Problem to work on » Go through the lines of the material and tally those with the string "amministratore"; reply with the number alone.

BEGIN Data to use

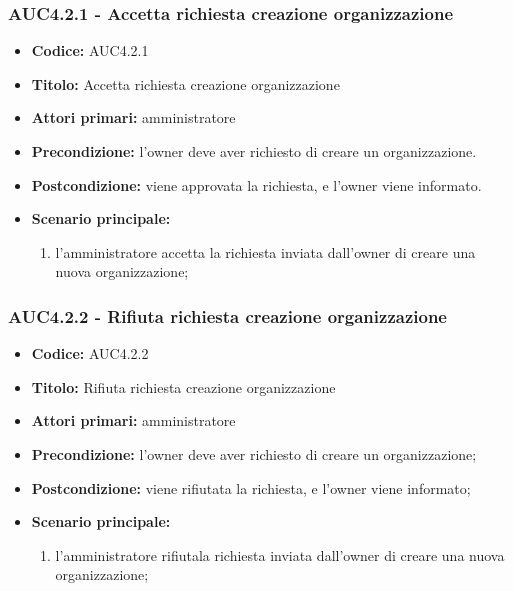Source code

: \documentclass[casi-duso]{subfiles}
\begin{document}
\subsubsection{AUC4.2.1 - Accetta richiesta creazione organizzazione}%
\label{subsub:AUC4.2.1}
\begin{itemize}
  \item \textbf{Codice:} AUC4.2.1
  \item \textbf{Titolo:} Accetta richiesta creazione organizzazione
  \item \textbf{Attori primari:} amministratore
  \item \textbf{Precondizione:} l'owner deve aver richiesto di creare un organizzazione.
  \item \textbf{Postcondizione:} viene approvata la richiesta, e l'owner viene informato.
  \item \textbf{Scenario principale:}
  \begin{enumerate}
    \item  l'amministratore accetta la richiesta inviata dall'owner di creare una nuova organizzazione;
  \end{enumerate}
\end{itemize}

\subsubsection{AUC4.2.2 - Rifiuta richiesta creazione organizzazione}%
\label{subsub:AUC4.2.2}
\begin{itemize}
  \item \textbf{Codice:} AUC4.2.2
  \item \textbf{Titolo:} Rifiuta richiesta creazione organizzazione
  \item \textbf{Attori primari:} amministratore
  \item \textbf{Precondizione:} l'owner deve aver richiesto di creare un organizzazione;
  \item \textbf{Postcondizione:} viene rifiutata la richiesta, e l'owner viene informato;
  \item \textbf{Scenario principale:}
  \begin{enumerate}
    \item  l'amministratore rifiutala richiesta inviata dall'owner di creare una nuova organizzazione;
  \end{enumerate}
\end{itemize}
\end{document}
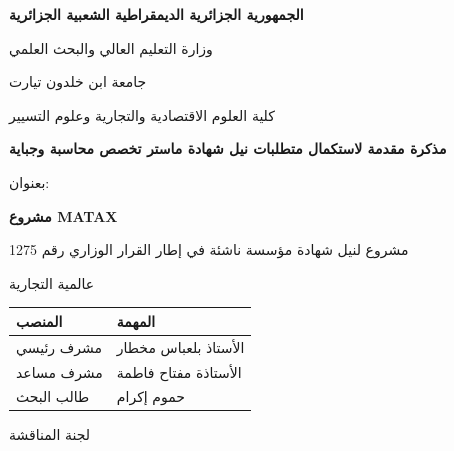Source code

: \documentclass[12pt, a4paper, twoside]{report}
\begin{document}
\begin{titlepage}
\begin{center}

\vspace*{2cm}

{\Large \textbf{الجمهورية الجزائرية الديمقراطية الشعبية الجزائرية}}

\vspace{0.5cm}

{\large وزارة التعليم العالي والبحث العلمي}

\vspace{0.5cm}

{\large جامعة ابن خلدون تيارت}

\vspace{0.5cm}

{\large كلية العلوم الاقتصادية والتجارية وعلوم التسيير}

\vspace{2cm}

{\Large \textbf{مذكرة مقدمة لاستكمال متطلبات نيل شهادة ماستر تخصص محاسبة وجباية}}

\vspace{1cm}

{\large بعنوان:}

\vspace{0.5cm}

{\LARGE \textbf{مشروع MATAX}}

\vspace{0.5cm}

{\large مشروع لنيل شهادة مؤسسة ناشئة في إطار القرار الوزاري رقم 1275}

\vspace{2cm}

{\large عالمية التجارية}

\vspace{2cm}

\begin{tabular}{|l|l|}
\hline
\textbf{المنصب} & \textbf{المهمة} \\
\hline
مشرف رئيسي & الأستاذ بلعباس مخطار \\
\hline
مشرف مساعد & الأستاذة مفتاح فاطمة \\
\hline
طالب البحث & حموم إكرام \\
\hline
\end{tabular}

\vspace{2cm}

{\large لجنة المناقشة}

\vspace{0.5cm}


\end{center}
\end{titlepage}
\end{document}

END Data to use

Written answer » 4